Re: [basex-talk] basex xquery optimization not using attribute index on "joins"?

6 Apr 2010


      Sandra,
I'm glad to tell you that we have put some additional work into our
query optimizer. Your query, which was using as index terms, should
now be recognized by the compiler and evaluated by the index. You are
welcome to check out the latest sources from our repository (note that
the current code is still at a beta stage, so any feedback is more
than welcome).
Hope this helps,
Christian
___________________________
Christian Gruen
Universitaet Konstanz
Department of Computer & Information Science
D-78457 Konstanz, Germany
Tel: +49 (0)7531/88-4449, Fax: +49 (0)7531/88-3577
http://www.inf.uni-konstanz.de/~gruen
On Sun, Mar 28, 2010 at 5:30 AM, Christian Grün
christian.gruen@gmail.com wrote:
...
Sandra,
yes, it feels necessary to put some additional work in the optimizer
to support queries like the one you detailed. In a nutshell, we'll
think about a generic way to rewrite the index methods to also support
arguments other than strings and atomic values (...such as variables,
or item sequences). While some optimizations look quite obvious on
paper, it has turned out in the past that they mean a lot of work in
the final compilation steps, as XQuery is much more flexible than e.g.
SQL, or strictly typed lanaguges. Still… be sure your concerns are not
in vain.
Feedback is always welcome,
Christian
On Sat, Mar 27, 2010 at 11:43 PM, Sandra Maria Silcot
ssilcot@unimelb.edu.au wrote:
...
Christian,
Your suggestion to add "let $person := //person" does speed things up
considerably, down from a minute to about 10 seconds. I understand the
reasons for your optimization logic. For example, when I tried to halve
the no. of //person elements scanned, limiting it to males:
let $person := //person[@sex="M"]
the overhead of that check slightly increased the time needed!

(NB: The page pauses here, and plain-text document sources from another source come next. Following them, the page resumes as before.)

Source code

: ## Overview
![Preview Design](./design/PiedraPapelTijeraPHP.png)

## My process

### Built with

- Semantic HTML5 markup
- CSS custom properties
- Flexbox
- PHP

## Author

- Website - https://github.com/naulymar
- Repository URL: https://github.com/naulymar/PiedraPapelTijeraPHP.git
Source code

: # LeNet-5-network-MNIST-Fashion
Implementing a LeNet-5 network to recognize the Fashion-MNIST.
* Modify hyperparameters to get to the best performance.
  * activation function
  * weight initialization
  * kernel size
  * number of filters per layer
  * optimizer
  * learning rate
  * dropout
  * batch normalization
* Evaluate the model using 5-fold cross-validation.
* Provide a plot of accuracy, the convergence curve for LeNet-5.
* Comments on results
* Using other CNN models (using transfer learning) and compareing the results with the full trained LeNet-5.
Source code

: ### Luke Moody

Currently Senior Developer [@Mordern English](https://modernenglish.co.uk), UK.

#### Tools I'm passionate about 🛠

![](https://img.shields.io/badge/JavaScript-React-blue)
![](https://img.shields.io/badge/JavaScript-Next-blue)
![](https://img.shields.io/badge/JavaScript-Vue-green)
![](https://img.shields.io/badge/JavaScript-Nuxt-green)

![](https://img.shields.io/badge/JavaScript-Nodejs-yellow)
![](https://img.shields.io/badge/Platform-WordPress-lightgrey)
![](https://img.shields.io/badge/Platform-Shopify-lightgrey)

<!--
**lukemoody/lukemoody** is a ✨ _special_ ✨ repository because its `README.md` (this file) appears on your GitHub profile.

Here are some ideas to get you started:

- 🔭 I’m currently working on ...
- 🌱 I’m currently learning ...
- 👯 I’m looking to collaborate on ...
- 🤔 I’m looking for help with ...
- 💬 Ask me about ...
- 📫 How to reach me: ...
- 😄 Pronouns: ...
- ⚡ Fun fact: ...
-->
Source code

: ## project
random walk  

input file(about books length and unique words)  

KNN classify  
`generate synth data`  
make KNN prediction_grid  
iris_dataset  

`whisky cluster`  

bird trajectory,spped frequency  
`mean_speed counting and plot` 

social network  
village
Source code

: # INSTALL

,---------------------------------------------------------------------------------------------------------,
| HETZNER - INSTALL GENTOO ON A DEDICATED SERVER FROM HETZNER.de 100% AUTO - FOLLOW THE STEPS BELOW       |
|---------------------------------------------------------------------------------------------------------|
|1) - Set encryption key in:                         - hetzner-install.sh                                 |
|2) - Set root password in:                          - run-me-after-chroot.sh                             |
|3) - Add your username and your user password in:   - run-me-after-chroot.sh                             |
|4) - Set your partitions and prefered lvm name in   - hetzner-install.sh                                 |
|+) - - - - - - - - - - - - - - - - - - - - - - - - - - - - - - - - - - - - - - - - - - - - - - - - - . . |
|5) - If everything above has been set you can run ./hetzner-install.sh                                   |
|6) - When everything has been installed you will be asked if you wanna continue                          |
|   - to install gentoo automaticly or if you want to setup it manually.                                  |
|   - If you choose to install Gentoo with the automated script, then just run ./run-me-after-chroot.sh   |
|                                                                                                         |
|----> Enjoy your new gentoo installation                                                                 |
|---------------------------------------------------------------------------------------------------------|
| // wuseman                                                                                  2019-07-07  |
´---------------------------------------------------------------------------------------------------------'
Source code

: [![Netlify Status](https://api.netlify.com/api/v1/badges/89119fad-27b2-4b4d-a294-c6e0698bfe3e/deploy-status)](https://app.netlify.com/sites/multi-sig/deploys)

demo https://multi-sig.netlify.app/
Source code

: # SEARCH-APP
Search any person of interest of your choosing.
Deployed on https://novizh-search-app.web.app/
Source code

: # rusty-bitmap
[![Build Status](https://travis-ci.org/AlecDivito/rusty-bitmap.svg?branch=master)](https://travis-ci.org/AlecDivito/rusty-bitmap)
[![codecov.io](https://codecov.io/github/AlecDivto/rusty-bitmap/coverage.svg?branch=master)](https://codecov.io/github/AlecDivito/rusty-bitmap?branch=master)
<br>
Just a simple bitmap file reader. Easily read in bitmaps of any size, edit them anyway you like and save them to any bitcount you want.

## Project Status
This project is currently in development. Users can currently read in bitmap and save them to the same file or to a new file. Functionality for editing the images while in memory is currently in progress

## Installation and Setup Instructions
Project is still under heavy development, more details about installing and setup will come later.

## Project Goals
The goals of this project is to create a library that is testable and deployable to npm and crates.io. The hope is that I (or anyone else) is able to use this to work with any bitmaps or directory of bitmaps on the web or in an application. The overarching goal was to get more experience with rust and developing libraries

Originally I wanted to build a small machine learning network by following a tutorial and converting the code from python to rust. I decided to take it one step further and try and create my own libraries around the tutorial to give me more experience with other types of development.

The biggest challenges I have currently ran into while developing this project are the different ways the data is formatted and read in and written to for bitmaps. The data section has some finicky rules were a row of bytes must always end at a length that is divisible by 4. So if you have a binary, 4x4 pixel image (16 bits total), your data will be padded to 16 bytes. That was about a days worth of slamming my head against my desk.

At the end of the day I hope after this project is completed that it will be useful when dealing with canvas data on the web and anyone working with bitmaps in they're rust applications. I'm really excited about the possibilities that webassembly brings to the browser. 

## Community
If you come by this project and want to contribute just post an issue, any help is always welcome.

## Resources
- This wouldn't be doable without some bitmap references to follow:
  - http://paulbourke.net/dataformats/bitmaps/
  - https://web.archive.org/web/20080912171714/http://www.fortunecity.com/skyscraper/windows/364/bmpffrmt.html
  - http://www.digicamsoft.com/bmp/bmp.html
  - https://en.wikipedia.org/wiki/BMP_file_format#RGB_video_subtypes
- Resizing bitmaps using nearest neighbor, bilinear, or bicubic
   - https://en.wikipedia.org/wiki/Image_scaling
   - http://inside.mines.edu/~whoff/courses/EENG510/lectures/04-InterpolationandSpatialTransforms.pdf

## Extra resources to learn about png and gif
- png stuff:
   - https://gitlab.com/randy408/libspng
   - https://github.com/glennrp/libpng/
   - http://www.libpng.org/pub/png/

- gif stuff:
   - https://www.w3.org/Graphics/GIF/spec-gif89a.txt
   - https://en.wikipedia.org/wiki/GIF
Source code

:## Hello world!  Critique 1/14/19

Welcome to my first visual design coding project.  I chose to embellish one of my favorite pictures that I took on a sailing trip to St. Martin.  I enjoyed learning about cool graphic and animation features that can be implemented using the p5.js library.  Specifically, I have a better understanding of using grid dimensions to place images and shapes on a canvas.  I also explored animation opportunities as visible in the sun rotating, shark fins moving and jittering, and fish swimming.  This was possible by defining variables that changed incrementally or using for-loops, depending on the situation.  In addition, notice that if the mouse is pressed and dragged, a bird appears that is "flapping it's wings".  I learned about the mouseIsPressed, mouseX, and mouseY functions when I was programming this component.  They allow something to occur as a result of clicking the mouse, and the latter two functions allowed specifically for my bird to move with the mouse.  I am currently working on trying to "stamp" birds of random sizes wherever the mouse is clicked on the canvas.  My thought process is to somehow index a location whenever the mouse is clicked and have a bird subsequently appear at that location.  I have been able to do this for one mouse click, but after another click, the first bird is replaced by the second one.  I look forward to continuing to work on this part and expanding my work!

However, is a large xml database and wanting to "join" documents using
what are in effect unique keys such a "special case"? I am wondering if a
different decision could be applied by the optimiser, fairly simply, based
on db size (say the target indexed attribute or element occurs > 10,000
times)?
I would also suggest that a useful (necessary?) optimisation enhancement
is that indexes should always be used when xml:id / xml:idref attributes
are involved, because these must always represent unique identifiers for
well formed xml. I modified my query slightly to try and target elements
on their xml:id ...
let $person:= //sources/*
 for $rs in //rs[@corresp="om22451"]/../..//rs
 let $keyval := data($rs/@corresp)
 return $person[@xml:id=$keyval]
And got the same time, about 10 seconds. FYI, here is the query info result:
Result: let $person := root()/descendant::*:sources/* for $rs in
IndexAccess(ATV,"om22451")/self::*:corresp/parent::*:rs/../../descendant::*:rs
let $keyval := data($rs/@*:corresp) return $person[@xml:id = $keyval]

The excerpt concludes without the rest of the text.